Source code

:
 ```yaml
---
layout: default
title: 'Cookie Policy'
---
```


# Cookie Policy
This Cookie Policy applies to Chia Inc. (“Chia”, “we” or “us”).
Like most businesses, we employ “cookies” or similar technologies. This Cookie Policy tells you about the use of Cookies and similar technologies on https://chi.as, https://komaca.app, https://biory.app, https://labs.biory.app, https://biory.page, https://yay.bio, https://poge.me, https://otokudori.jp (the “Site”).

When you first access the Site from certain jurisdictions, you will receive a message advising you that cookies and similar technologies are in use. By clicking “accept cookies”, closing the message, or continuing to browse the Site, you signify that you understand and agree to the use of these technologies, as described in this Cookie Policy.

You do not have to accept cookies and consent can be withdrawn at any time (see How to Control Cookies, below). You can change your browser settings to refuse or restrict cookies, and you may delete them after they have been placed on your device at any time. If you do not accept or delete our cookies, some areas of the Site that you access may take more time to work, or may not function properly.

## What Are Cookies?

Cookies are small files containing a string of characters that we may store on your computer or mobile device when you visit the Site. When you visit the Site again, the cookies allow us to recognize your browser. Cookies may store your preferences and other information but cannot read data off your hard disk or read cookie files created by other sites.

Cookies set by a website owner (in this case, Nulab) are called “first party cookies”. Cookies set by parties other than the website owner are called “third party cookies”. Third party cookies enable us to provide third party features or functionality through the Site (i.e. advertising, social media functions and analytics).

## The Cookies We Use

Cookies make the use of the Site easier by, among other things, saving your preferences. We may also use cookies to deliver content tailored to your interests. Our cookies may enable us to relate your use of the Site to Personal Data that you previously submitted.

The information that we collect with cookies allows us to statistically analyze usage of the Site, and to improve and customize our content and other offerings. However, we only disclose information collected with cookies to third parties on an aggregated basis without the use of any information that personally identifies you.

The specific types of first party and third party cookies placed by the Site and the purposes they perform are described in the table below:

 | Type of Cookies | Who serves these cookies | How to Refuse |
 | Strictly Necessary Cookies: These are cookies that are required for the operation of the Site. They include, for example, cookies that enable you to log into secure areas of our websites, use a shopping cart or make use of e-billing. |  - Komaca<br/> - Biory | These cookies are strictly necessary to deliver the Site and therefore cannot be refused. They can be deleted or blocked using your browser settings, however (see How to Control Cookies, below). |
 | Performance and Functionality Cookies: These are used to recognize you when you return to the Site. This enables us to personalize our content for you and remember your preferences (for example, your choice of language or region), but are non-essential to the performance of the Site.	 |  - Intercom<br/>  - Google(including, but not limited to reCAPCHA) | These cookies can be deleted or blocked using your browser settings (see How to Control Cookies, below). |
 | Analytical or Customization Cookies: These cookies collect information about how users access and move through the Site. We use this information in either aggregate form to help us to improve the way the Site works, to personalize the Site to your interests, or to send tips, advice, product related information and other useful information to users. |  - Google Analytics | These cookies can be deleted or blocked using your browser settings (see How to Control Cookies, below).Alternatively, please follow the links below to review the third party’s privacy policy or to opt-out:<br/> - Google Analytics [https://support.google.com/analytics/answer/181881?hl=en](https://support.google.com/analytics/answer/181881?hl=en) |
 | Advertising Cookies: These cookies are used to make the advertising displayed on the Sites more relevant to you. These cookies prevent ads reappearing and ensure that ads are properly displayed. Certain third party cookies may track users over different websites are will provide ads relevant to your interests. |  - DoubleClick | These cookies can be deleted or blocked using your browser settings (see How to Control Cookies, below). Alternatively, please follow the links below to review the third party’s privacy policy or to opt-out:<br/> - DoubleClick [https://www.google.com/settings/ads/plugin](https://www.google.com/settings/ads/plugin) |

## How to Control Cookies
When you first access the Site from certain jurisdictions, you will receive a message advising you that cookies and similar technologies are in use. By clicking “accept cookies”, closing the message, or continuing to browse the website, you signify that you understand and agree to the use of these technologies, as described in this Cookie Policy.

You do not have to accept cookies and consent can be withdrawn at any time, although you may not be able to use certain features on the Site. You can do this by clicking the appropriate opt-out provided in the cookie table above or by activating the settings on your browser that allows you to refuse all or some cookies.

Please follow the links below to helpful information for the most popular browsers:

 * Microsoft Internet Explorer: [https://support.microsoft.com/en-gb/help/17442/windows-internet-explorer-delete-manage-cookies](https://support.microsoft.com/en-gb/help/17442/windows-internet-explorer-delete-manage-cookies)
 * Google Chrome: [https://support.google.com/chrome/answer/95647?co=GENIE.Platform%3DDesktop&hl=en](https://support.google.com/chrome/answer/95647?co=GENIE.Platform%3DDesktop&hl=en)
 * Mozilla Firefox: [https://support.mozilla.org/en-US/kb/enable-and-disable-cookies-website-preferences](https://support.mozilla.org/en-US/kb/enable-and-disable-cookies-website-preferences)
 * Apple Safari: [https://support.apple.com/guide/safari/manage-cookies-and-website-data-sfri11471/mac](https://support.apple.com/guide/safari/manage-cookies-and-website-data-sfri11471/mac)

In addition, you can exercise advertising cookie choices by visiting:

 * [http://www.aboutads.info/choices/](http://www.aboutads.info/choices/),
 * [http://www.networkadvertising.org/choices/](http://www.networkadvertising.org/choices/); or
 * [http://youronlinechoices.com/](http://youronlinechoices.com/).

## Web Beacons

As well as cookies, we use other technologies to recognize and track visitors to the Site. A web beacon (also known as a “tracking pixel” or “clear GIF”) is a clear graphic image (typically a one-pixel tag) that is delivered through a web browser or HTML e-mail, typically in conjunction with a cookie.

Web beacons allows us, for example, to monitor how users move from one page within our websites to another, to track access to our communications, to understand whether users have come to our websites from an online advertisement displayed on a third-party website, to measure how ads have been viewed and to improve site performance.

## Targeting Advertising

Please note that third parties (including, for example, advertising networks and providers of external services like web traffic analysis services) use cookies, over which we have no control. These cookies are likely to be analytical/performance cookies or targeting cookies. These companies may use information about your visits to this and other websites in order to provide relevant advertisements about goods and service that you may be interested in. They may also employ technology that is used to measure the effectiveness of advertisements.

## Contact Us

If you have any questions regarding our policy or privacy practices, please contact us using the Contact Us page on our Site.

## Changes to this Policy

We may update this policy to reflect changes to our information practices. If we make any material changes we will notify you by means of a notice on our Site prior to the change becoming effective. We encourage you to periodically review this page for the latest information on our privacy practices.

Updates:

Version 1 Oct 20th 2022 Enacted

Exercise details.
Tell how many lines in the records above carry the word "Contact". Only the number should appear in the reply.

Result of this exercise.
2